Quindi, se il riscaldamento globale supererà gli 1,5° C, una grande area della zona intertropicale subirà un caldo insopportabile per gli esseri umani, Non potrebbe esserci dimostrazione migliore dell’inguiustizia climatica, visto che i Paesi che saranno più colpiti da questo riscaldamento insostenibile sono anche quelli che hanno meno responsabilità dell’aumentio delle emissioni di gas serra che lo stanno causando.
Al contrario, i Paesi che ne portano la maggiore responsabilità, quelli che nell’ultimo secolo hanno emesso più gas serra, saranno quelli ad essere meno colpiti dal caldo invivibile.
Lo studio non si occupa in realtà tanto dell’aumento della temperatura quanto delle sue conseguenze socio-economiche, ambientali e sanitarie. Yi Zhang fa notare che anche un riscaldamento al di sotto del livello di massimo adattabilità umana avrà ugualmente dei forti impatti sulla salute delle persone. Quindi, per i Paesi ingtertropicali un riscaldamento di “soli” 1,5° sarà già una sfida difficile da affrontare e che quindi ogni decimo di grado in più conta.
La Dahl commenta: «I risultati traducono un obiettivo politico in un impatto potenziale sul mondo reale». E la cosa che viene subito a mente sono le migrazioni di massa che potrebbe innescare un riscaldamento insostenibile in un’area così vasta e a volte densamente abitata.

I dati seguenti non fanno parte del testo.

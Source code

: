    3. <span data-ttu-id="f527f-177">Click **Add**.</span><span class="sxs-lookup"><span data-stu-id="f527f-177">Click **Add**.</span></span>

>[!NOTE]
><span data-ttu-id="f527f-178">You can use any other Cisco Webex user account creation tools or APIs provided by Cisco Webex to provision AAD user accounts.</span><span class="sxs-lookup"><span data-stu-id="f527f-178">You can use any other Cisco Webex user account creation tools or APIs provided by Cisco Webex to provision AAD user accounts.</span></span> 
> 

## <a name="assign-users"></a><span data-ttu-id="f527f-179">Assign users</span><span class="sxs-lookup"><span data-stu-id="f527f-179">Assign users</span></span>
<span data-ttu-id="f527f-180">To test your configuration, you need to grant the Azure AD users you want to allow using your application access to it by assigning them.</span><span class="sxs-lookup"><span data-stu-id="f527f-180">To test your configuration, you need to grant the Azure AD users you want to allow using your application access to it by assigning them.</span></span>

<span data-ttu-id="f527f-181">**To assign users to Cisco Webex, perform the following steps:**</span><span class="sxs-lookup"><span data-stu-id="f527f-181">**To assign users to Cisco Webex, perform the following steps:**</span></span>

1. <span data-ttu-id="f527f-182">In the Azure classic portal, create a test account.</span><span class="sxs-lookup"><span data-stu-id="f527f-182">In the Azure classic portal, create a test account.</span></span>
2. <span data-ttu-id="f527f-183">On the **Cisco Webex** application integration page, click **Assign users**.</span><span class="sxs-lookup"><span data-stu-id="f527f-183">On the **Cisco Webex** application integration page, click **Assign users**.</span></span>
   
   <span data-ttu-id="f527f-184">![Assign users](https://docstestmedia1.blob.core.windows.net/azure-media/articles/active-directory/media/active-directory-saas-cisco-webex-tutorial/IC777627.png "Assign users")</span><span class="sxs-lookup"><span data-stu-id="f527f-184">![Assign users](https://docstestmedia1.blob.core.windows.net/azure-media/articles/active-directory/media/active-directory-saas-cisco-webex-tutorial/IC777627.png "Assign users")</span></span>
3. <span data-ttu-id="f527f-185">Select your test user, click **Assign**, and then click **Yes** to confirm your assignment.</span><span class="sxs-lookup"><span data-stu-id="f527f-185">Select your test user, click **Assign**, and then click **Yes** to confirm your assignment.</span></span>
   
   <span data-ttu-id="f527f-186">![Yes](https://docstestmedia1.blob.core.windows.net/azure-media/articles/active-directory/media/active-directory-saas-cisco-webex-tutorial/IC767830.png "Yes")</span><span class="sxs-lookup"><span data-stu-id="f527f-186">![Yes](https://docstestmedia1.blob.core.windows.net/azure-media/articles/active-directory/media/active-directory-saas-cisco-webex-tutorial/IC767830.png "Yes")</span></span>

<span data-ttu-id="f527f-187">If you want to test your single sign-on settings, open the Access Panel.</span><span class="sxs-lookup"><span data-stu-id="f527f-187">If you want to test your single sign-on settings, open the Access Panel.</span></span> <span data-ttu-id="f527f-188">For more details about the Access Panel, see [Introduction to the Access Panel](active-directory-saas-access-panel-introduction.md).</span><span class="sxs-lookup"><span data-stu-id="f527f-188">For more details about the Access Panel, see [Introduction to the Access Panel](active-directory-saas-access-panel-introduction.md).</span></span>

L’ineguaglianza tra i Paesi del Nord sviluppati e quelli del Sud della fascia intertropicale è strutturale e funzionale allo sfruttamento delle risorse a basso costo e i Paesi tropicali soffrono molto di più per fenomi meteorologici estremi come ondate di caldo letali, uragani, siccità, alluvioni… Un mix economico-climatico che, globalmente, fa già fin d’ora che questi Paesi intertropicali siano tra i meno sviluppati e più vulnerabili ai cambiamenti climatici. Per questi Paesi il fallimento dell’obiettivo di 1,5° C dell’Accordo di Parigi significherebbe carestie, guerre civili, migrazioni di massa… Rischi che anche i Paesi sviluppati farebbero bene a prendere in considerazione, visto che le conseguenze geopolitche e socio-economiche colpiranno a cascata anche noi.